À la façon dont leurs architectures feintes et leurs perspectives abolissent les limites de la paroi, les Bibiena, famille de peintres et scénographes bolonais, ont ignoré les frontières, mettant leurs talents au service de toutes les cours d’Europe pendant quatre générations. Dans le cadre des manifestations de Bologne 2000, la Pinacothèque nationale leur consacre une grande exposition justement baptisée « Les Bibiena, une famille européenne ».

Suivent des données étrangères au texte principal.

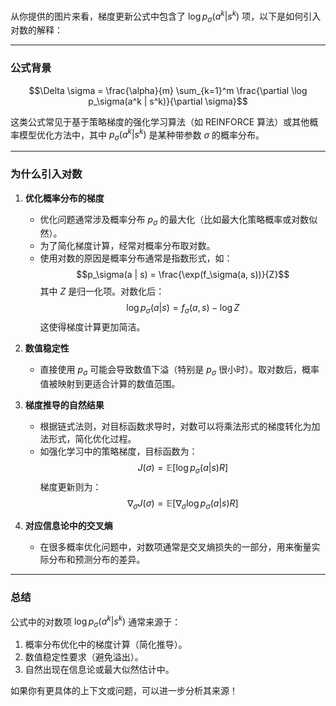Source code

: 从你提供的图片来看，梯度更新公式中包含了 $\log p_\sigma(a^k | s^k)$ 项，以下是如何引入对数的解释：

---

### **公式背景**
$$\Delta \sigma = \frac{\alpha}{m} \sum_{k=1}^m \frac{\partial \log p_\sigma(a^k | s^k)}{\partial \sigma}$$

这类公式常见于基于策略梯度的强化学习算法（如 REINFORCE 算法）或其他概率模型优化方法中，其中 $p_\sigma(a^k | s^k)$ 是某种带参数 $\sigma$ 的概率分布。

---

### **为什么引入对数**
1. **优化概率分布的梯度**
   - 优化问题通常涉及概率分布 $p_\sigma$ 的最大化（比如最大化策略概率或对数似然）。
   - 为了简化梯度计算，经常对概率分布取对数。
   - 使用对数的原因是概率分布通常是指数形式，如：
     $$p_\sigma(a | s) = \frac{\exp(f_\sigma(a, s))}{Z}$$
     其中 $Z$ 是归一化项。对数化后：
     $$\log p_\sigma(a | s) = f_\sigma(a, s) - \log Z$$
     这使得梯度计算更加简洁。

2. **数值稳定性**
   - 直接使用 $p_\sigma$ 可能会导致数值下溢（特别是 $p_\sigma$ 很小时）。取对数后，概率值被映射到更适合计算的数值范围。

3. **梯度推导的自然结果**
   - 根据链式法则，对目标函数求导时，对数可以将乘法形式的梯度转化为加法形式，简化优化过程。
   - 如强化学习中的策略梯度，目标函数为：
     $$J(\sigma) = \mathbb{E}[\log p_\sigma(a | s) R]$$
     梯度更新则为：
     $$\nabla_\sigma J(\sigma) = \mathbb{E} \left[ \nabla_\sigma \log p_\sigma(a | s) R \right]$$

4. **对应信息论中的交叉熵**
   - 在很多概率优化问题中，对数项通常是交叉熵损失的一部分，用来衡量实际分布和预测分布的差异。

---

### **总结**
公式中的对数项 $\log p_\sigma(a^k | s^k)$ 通常来源于：
1. 概率分布优化中的梯度计算（简化推导）。
2. 数值稳定性要求（避免溢出）。
3. 自然出现在信息论或最大似然估计中。

如果你有更具体的上下文或问题，可以进一步分析其来源！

BOLOGNE - Sur quatre générations et plus d’un siècle, la famille Galli Bibiena a essaimé dans l’Europe entière : de Giovanni Maria (1619-1665), fondateur de la dynastie, à l’arrière-petit-fils Filippo, actif à la fin du XVIIIe siècle, en passant par les deux frères Ferdinando (1667-1743) et Francesco (1669-1739) et leurs fils et petits-fils, ils sont une dizaine à avoir pratiqué l’art de la peinture, de l’architecture et de la scénographie. On les retrouve en Italie, en Autriche, en Bohême, en Russie, en Allemagne ou encore dans la péninsule Ibérique. “De Dentone à Bibiena, écrit Roberto Longhi dans Moments de la peinture bolonaise, les quadraturistes et les scénographes bolonais fournissent des palais enchantés à la moitié de l’Europe ; le moindre taudis peut ad libitum se transformer en palais. Est-il besoin d’ajouter que cette tendance se répand aussi dans l’architecture réelle, dans l’aspect de la Bologne des XVIIe et XVIIIe siècles, démultipliée en espaces, lignes de fuite et vues agréables de toute part ?”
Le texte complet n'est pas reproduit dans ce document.